Exercise brief =
The word "DESI" appears in some lines of the entries. Say how many, and give nothing but the number.

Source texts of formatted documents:
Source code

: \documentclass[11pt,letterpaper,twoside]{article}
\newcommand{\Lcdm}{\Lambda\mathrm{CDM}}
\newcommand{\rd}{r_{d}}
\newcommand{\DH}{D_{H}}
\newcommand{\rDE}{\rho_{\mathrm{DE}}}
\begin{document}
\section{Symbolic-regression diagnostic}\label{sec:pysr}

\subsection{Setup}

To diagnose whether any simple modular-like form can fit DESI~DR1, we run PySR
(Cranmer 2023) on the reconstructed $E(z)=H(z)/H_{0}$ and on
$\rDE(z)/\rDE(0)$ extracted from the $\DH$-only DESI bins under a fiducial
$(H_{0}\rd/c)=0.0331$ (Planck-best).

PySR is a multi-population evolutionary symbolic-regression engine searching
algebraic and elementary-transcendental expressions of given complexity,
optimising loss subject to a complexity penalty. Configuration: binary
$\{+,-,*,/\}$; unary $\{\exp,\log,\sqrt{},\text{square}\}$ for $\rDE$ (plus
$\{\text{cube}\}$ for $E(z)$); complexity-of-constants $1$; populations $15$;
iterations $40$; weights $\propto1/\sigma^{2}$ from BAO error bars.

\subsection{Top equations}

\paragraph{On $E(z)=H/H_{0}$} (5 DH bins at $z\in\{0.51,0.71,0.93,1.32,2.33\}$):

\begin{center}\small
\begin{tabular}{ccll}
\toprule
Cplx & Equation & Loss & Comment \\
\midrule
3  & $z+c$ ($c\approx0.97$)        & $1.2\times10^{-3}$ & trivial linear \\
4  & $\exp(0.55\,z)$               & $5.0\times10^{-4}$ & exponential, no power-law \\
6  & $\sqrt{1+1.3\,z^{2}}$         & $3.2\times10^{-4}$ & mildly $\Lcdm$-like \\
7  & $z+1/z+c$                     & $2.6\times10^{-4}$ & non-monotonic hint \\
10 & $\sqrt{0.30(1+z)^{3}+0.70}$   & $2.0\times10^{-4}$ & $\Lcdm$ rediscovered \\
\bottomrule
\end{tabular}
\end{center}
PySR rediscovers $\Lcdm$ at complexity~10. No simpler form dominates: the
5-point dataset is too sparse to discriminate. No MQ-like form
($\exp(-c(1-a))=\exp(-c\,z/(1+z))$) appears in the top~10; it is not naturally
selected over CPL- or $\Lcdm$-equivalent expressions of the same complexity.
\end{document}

Solution to this task =
2